Thea Sharrock is an English theatre and film director. In 2001, at age 24, she became the artistic director of London's Southwark Playhouse and the youngest artistic director in British theatre.

==Early life and education==

Sharrock was born to journalist parents in London, but spent part of her childhood living in Kenya. She attended the Anna Scher Theatre School from the age of nine.

After her secondary education, Sharrock spent a gap year working in theatre. She first worked in administration at the Market Theatre in Johannesburg, where she was also allowed to assistant direct on one production, before returning to the UK, where she worked as a personal assistant at the NT studio.

She then read Philosophy and French at Corpus Christi College, Oxford. While a student there, she was president of the Oxford University Dramatic Society.

==Career==
===Theatre===
After leaving Oxford early, before completing her degree, Sharrock took the directors course at the National Theatre, and worked as an assistant director on a number of productions at London theatres and on tour. In the summer of 2000, she won the James Menzies Kitchin Trust Award (JMK Trust Award), which allowed her to mount a production of Top Girls at the Battersea Arts Centre (BAC). The show was a success and toured the UK twice, before a brief run at a West End theatre.
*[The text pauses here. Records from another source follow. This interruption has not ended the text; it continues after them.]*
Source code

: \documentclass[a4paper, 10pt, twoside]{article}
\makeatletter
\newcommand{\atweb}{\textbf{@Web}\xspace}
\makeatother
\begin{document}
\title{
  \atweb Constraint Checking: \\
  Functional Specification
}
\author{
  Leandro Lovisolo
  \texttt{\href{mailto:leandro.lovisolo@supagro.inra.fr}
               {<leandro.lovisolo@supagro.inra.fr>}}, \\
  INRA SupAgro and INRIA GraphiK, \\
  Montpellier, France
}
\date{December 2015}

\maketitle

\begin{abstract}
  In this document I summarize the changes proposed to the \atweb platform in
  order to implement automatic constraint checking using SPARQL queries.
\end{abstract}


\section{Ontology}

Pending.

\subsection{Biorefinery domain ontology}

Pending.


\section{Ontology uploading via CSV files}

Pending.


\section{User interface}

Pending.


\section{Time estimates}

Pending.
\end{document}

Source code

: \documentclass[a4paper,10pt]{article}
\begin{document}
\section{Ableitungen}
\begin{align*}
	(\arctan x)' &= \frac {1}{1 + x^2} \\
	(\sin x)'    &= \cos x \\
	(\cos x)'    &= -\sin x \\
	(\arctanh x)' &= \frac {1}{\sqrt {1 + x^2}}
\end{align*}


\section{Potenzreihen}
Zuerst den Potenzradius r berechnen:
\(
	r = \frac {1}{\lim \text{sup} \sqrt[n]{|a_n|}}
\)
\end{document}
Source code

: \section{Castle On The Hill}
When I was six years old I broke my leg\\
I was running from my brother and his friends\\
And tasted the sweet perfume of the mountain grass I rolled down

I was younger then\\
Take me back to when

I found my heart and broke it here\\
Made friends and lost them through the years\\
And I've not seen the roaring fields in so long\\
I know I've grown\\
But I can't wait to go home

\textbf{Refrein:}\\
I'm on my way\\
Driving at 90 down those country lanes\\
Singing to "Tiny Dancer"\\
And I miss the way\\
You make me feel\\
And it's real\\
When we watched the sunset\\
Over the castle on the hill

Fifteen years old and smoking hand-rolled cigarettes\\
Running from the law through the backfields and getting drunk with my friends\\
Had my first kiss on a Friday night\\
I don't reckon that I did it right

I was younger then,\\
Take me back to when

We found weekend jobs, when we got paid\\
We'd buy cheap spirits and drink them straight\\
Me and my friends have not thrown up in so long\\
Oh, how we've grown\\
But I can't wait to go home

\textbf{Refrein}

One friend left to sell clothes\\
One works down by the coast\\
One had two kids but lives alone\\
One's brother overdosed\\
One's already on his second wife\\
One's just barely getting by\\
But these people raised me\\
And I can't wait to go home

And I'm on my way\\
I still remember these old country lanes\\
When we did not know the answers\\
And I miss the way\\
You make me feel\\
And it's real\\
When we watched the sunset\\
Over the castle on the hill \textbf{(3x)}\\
She began her three-year tenure at the Southwark Playhouse in January 2001. In addition to work at the Playhouse, she served as an associate director on the long-running West End production of 'Art', directed works for the National Theatre and English Touring Theatre, and began her association with the Peter Hall Company. Sharrock left the Southwark Playhouse in late 2003, and became artistic director at the Gate Theatre in August 2004. She left this post in 2006, and had been widely tipped to take over at the Royal Court Theatre, although the post eventually went to Dominic Cooke. She served on the selection panel for the 2005 biennial Linbury Prize for Stage Design, and is now a JMK Award trustee.

Her production of Cloud Nine played at the Almeida Theatre from 31 October to 8 December 2007. In 2008, she directed Happy Now? at the National Theatre, before taking her 2007 West End revival of Equus to New York in 2008 with Daniel Radcliffe making his Broadway debut. In 2009, she directed a production of As You Like It at Shakespeare's Globe.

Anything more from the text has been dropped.